Salomo’s goudinkomsten. Grote hoeveelheden goud vloeiden in Salomo’s schatkamer: van de koning van Tyrus (120 talenten) en van de koningin van Scheba (120 talenten), alsook door jaarlijkse heffingen en belastingen; ook zijn eigen handelsvloot voerde goud aan. Het verslag luidt: „Het gewicht van het goud dat in één jaar bij Salomo inkwam, bedroeg zeshonderd zesenzestig talenten goud [ca. $256.643.000].” Dat was afgezien van wat er binnenkwam van handelaars, stadhouders, enzovoort. — 1Kon 9:14, 27, 28; 10:10, 14, 15.
Eén plaats waar Salomo fijn goud vandaan haalde, was Ofir. Men heeft een potscherf gevonden, die volgens zeggen uit de 8ste eeuw v.G.T. stamt, met de inscriptie: „Goud uit Ofir voor bet horon, dertig sikkelen” — 1Kon 9:28; 10:11; Job 28:16; zie OFIR.

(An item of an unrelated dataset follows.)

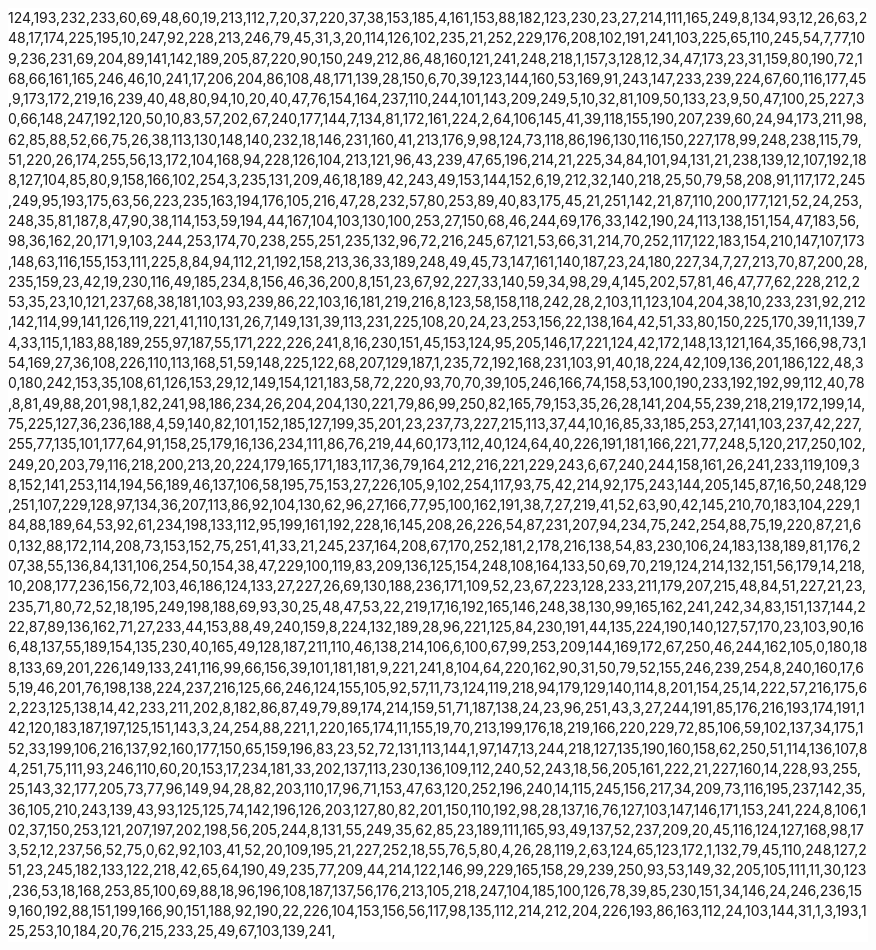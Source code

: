 124,193,232,233,60,69,48,60,19,213,112,7,20,37,220,37,38,153,185,4,161,153,88,182,123,230,23,27,214,111,165,249,8,134,93,12,26,63,248,17,174,225,195,10,247,92,228,213,246,79,45,31,3,20,114,126,102,235,21,252,229,176,208,102,191,241,103,225,65,110,245,54,7,77,109,236,231,69,204,89,141,142,189,205,87,220,90,150,249,212,86,48,160,121,241,248,218,1,157,3,128,12,34,47,173,23,31,159,80,190,72,168,66,161,165,246,46,10,241,17,206,204,86,108,48,171,139,28,150,6,70,39,123,144,160,53,169,91,243,147,233,239,224,67,60,116,177,45,9,173,172,219,16,239,40,48,80,94,10,20,40,47,76,154,164,237,110,244,101,143,209,249,5,10,32,81,109,50,133,23,9,50,47,100,25,227,30,66,148,247,192,120,50,10,83,57,202,67,240,177,144,7,134,81,172,161,224,2,64,106,145,41,39,118,155,190,207,239,60,24,94,173,211,98,62,85,88,52,66,75,26,38,113,130,148,140,232,18,146,231,160,41,213,176,9,98,124,73,118,86,196,130,116,150,227,178,99,248,238,115,79,51,220,26,174,255,56,13,172,104,168,94,228,126,104,213,121,96,43,239,47,65,196,214,21,225,34,84,101,94,131,21,238,139,12,107,192,188,127,104,85,80,9,158,166,102,254,3,235,131,209,46,18,189,42,243,49,153,144,152,6,19,212,32,140,218,25,50,79,58,208,91,117,172,245,249,95,193,175,63,56,223,235,163,194,176,105,216,47,28,232,57,80,253,89,40,83,175,45,21,251,142,21,87,110,200,177,121,52,24,253,248,35,81,187,8,47,90,38,114,153,59,194,44,167,104,103,130,100,253,27,150,68,46,244,69,176,33,142,190,24,113,138,151,154,47,183,56,98,36,162,20,171,9,103,244,253,174,70,238,255,251,235,132,96,72,216,245,67,121,53,66,31,214,70,252,117,122,183,154,210,147,107,173,148,63,116,155,153,111,225,8,84,94,112,21,192,158,213,36,33,189,248,49,45,73,147,161,140,187,23,24,180,227,34,7,27,213,70,87,200,28,235,159,23,42,19,230,116,49,185,234,8,156,46,36,200,8,151,23,67,92,227,33,140,59,34,98,29,4,145,202,57,81,46,47,77,62,228,212,253,35,23,10,121,237,68,38,181,103,93,239,86,22,103,16,181,219,216,8,123,58,158,118,242,28,2,103,11,123,104,204,38,10,233,231,92,212,142,114,99,141,126,119,221,41,110,131,26,7,149,131,39,113,231,225,108,20,24,23,253,156,22,138,164,42,51,33,80,150,225,170,39,11,139,74,33,115,1,183,88,189,255,97,187,55,171,222,226,241,8,16,230,151,45,153,124,95,205,146,17,221,124,42,172,148,13,121,164,35,166,98,73,154,169,27,36,108,226,110,113,168,51,59,148,225,122,68,207,129,187,1,235,72,192,168,231,103,91,40,18,224,42,109,136,201,186,122,48,30,180,242,153,35,108,61,126,153,29,12,149,154,121,183,58,72,220,93,70,70,39,105,246,166,74,158,53,100,190,233,192,192,99,112,40,78,8,81,49,88,201,98,1,82,241,98,186,234,26,204,204,130,221,79,86,99,250,82,165,79,153,35,26,28,141,204,55,239,218,219,172,199,14,75,225,127,36,236,188,4,59,140,82,101,152,185,127,199,35,201,23,237,73,227,215,113,37,44,10,16,85,33,185,253,27,141,103,237,42,227,255,77,135,101,177,64,91,158,25,179,16,136,234,111,86,76,219,44,60,173,112,40,124,64,40,226,191,181,166,221,77,248,5,120,217,250,102,249,20,203,79,116,218,200,213,20,224,179,165,171,183,117,36,79,164,212,216,221,229,243,6,67,240,244,158,161,26,241,233,119,109,38,152,141,253,114,194,56,189,46,137,106,58,195,75,153,27,226,105,9,102,254,117,93,75,42,214,92,175,243,144,205,145,87,16,50,248,129,251,107,229,128,97,134,36,207,113,86,92,104,130,62,96,27,166,77,95,100,162,191,38,7,27,219,41,52,63,90,42,145,210,70,183,104,229,184,88,189,64,53,92,61,234,198,133,112,95,199,161,192,228,16,145,208,26,226,54,87,231,207,94,234,75,242,254,88,75,19,220,87,21,60,132,88,172,114,208,73,153,152,75,251,41,33,21,245,237,164,208,67,170,252,181,2,178,216,138,54,83,230,106,24,183,138,189,81,176,207,38,55,136,84,131,106,254,50,154,38,47,229,100,119,83,209,136,125,154,248,108,164,133,50,69,70,219,124,214,132,151,56,179,14,218,10,208,177,236,156,72,103,46,186,124,133,27,227,26,69,130,188,236,171,109,52,23,67,223,128,233,211,179,207,215,48,84,51,227,21,23,235,71,80,72,52,18,195,249,198,188,69,93,30,25,48,47,53,22,219,17,16,192,165,146,248,38,130,99,165,162,241,242,34,83,151,137,144,222,87,89,136,162,71,27,233,44,153,88,49,240,159,8,224,132,189,28,96,221,125,84,230,191,44,135,224,190,140,127,57,170,23,103,90,166,48,137,55,189,154,135,230,40,165,49,128,187,211,110,46,138,214,106,6,100,67,99,253,209,144,169,172,67,250,46,244,162,105,0,180,188,133,69,201,226,149,133,241,116,99,66,156,39,101,181,181,9,221,241,8,104,64,220,162,90,31,50,79,52,155,246,239,254,8,240,160,17,65,19,46,201,76,198,138,224,237,216,125,66,246,124,155,105,92,57,11,73,124,119,218,94,179,129,140,114,8,201,154,25,14,222,57,216,175,62,223,125,138,14,42,233,211,202,8,182,86,87,49,79,89,174,214,159,51,71,187,138,24,23,96,251,43,3,27,244,191,85,176,216,193,174,191,142,120,183,187,197,125,151,143,3,24,254,88,221,1,220,165,174,11,155,19,70,213,199,176,18,219,166,220,229,72,85,106,59,102,137,34,175,152,33,199,106,216,137,92,160,177,150,65,159,196,83,23,52,72,131,113,144,1,97,147,13,244,218,127,135,190,160,158,62,250,51,114,136,107,84,251,75,111,93,246,110,60,20,153,17,234,181,33,202,137,113,230,136,109,112,240,52,243,18,56,205,161,222,21,227,160,14,228,93,255,25,143,32,177,205,73,77,96,149,94,28,82,203,110,17,96,71,153,47,63,120,252,196,240,14,115,245,156,217,34,209,73,116,195,237,142,35,36,105,210,243,139,43,93,125,125,74,142,196,126,203,127,80,82,201,150,110,192,98,28,137,16,76,127,103,147,146,171,153,241,224,8,106,102,37,150,253,121,207,197,202,198,56,205,244,8,131,55,249,35,62,85,23,189,111,165,93,49,137,52,237,209,20,45,116,124,127,168,98,173,52,12,237,56,52,75,0,62,92,103,41,52,20,109,195,21,227,252,18,55,76,5,80,4,26,28,119,2,63,124,65,123,172,1,132,79,45,110,248,127,251,23,245,182,133,122,218,42,65,64,190,49,235,77,209,44,214,122,146,99,229,165,158,29,239,250,93,53,149,32,205,105,111,11,30,123,236,53,18,168,253,85,100,69,88,18,96,196,108,187,137,56,176,213,105,218,247,104,185,100,126,78,39,85,230,151,34,146,24,246,236,159,160,192,88,151,199,166,90,151,188,92,190,22,226,104,153,156,56,117,98,135,112,214,212,204,226,193,86,163,112,24,103,144,31,1,3,193,125,253,10,184,20,76,215,233,25,49,67,103,139,241,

Wat er met goud uit veroverde steden gedaan moest worden. God gebood de Israëlieten, de gehouwen afgodsbeelden van de natiën in het vuur te verbranden: „Het zilver en het goud daaraan moogt gij niet begeren, noch het daadwerkelijk voor uzelf nemen, opdat gij er niet door wordt verstrikt; want het is iets verfoeilijks voor Jehovah, uw God. En gij moogt niet iets verfoeilijks in uw huis brengen en in feite net zo’n aan de vernietiging prijsgegeven voorwerp worden. Gij dient er een grondige afschuw van te hebben en het absoluut te verfoeien, want het is iets wat aan de vernietiging prijsgegeven is” (De 7:25, 26). Afgodsbeelden en hun toebehoren werden daarom verbrand, en het goud en het zilver daaraan werd soms tot stof vermalen. — Ex 32:20; 2Kon 23:4.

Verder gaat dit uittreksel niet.